=== TASK INPUT ===

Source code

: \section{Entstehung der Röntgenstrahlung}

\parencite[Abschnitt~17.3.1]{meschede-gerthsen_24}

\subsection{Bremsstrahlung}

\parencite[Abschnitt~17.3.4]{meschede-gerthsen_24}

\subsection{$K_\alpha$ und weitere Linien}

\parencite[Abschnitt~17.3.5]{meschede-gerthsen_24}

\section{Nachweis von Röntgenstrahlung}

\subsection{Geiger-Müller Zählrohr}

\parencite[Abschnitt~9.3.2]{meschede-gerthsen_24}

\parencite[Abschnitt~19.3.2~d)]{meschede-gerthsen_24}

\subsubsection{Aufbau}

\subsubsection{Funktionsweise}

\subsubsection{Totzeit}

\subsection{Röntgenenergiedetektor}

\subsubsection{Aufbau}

===
=== TASK INPUT ===

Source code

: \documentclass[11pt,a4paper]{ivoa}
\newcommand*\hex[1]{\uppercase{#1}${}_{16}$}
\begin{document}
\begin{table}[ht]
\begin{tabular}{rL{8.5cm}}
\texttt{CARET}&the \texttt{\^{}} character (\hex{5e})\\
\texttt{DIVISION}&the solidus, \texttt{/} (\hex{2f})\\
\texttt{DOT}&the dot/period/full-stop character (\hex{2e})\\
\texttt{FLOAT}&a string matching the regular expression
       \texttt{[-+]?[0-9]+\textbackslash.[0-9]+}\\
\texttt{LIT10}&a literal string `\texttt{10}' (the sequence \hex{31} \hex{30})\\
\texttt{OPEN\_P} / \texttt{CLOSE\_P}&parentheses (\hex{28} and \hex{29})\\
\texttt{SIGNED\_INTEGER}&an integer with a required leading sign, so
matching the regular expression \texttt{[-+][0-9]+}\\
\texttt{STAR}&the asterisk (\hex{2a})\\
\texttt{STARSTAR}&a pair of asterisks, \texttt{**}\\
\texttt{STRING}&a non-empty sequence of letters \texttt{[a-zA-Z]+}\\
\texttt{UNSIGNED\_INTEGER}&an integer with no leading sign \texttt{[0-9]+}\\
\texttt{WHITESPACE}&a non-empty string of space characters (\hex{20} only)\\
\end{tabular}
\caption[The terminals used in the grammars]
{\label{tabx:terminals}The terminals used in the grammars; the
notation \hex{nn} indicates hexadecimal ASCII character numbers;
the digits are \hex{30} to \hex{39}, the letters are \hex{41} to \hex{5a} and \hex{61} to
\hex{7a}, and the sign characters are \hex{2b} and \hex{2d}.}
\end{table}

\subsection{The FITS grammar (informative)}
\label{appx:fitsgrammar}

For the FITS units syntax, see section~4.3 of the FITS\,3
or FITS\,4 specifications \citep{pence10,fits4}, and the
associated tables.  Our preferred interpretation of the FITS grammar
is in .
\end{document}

===
=== TASK INPUT ===

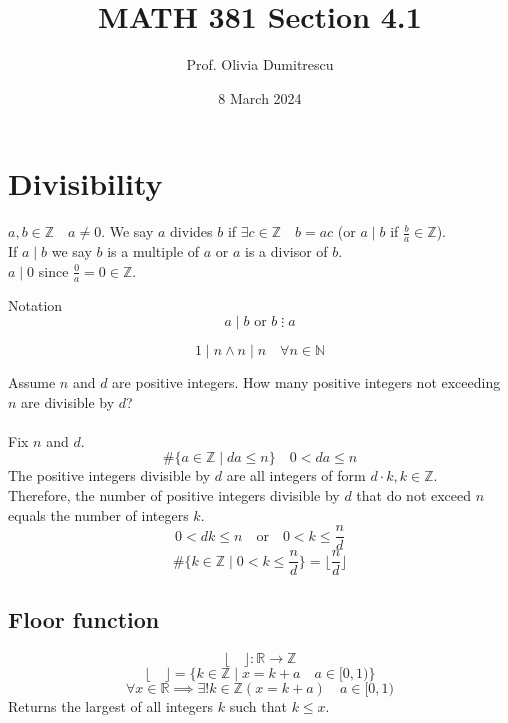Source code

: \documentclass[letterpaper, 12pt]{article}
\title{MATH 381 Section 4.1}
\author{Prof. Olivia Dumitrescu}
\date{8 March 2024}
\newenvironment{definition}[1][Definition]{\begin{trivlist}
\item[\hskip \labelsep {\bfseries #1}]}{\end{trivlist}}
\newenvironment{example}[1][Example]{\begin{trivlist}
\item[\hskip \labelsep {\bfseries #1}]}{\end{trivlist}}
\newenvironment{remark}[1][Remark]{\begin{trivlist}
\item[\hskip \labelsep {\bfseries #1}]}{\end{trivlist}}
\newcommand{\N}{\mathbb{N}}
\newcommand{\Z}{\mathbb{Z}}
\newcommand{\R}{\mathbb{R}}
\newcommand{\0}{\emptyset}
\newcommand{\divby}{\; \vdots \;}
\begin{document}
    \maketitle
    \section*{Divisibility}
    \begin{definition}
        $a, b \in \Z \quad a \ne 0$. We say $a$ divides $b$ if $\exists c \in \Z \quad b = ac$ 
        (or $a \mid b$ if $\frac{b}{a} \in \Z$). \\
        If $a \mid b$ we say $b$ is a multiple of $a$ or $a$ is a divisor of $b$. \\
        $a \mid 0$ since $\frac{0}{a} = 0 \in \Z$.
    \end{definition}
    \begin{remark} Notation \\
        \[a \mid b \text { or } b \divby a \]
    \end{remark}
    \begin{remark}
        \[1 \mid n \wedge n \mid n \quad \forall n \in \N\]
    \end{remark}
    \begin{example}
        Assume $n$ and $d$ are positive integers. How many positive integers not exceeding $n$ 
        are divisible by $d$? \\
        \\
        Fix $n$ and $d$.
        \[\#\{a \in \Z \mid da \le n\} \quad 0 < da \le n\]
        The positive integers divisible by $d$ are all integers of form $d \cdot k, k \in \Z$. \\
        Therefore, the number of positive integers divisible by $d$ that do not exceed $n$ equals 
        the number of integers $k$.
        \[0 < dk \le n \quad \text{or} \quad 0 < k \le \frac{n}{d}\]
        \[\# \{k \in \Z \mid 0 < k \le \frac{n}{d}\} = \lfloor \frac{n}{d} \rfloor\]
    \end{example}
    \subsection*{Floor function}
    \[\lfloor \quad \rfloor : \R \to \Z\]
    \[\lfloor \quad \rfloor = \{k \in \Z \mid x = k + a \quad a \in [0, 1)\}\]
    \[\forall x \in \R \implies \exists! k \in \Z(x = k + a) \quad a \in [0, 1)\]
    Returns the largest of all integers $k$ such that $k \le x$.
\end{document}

===

■ **WORK TASK**
Begin with the line above that has "in the grammars]" and continue through the line that has "or FITS\,4 specifications", setting each one down exactly. Stop there.

■ **WRITTEN REPLY**
\caption[The terminals used in the grammars]
{\label{tabx:terminals}The terminals used in the grammars; the
notation \hex{nn} indicates hexadecimal ASCII character numbers;
the digits are \hex{30} to \hex{39}, the letters are \hex{41} to \hex{5a} and \hex{61} to
\hex{7a}, and the sign characters are \hex{2b} and \hex{2d}.}
\end{table}

\subsection{The FITS grammar (informative)}
\label{appx:fitsgrammar}

For the FITS units syntax, see section~4.3 of the FITS\,3
or FITS\,4 specifications \citep{pence10,fits4}, and the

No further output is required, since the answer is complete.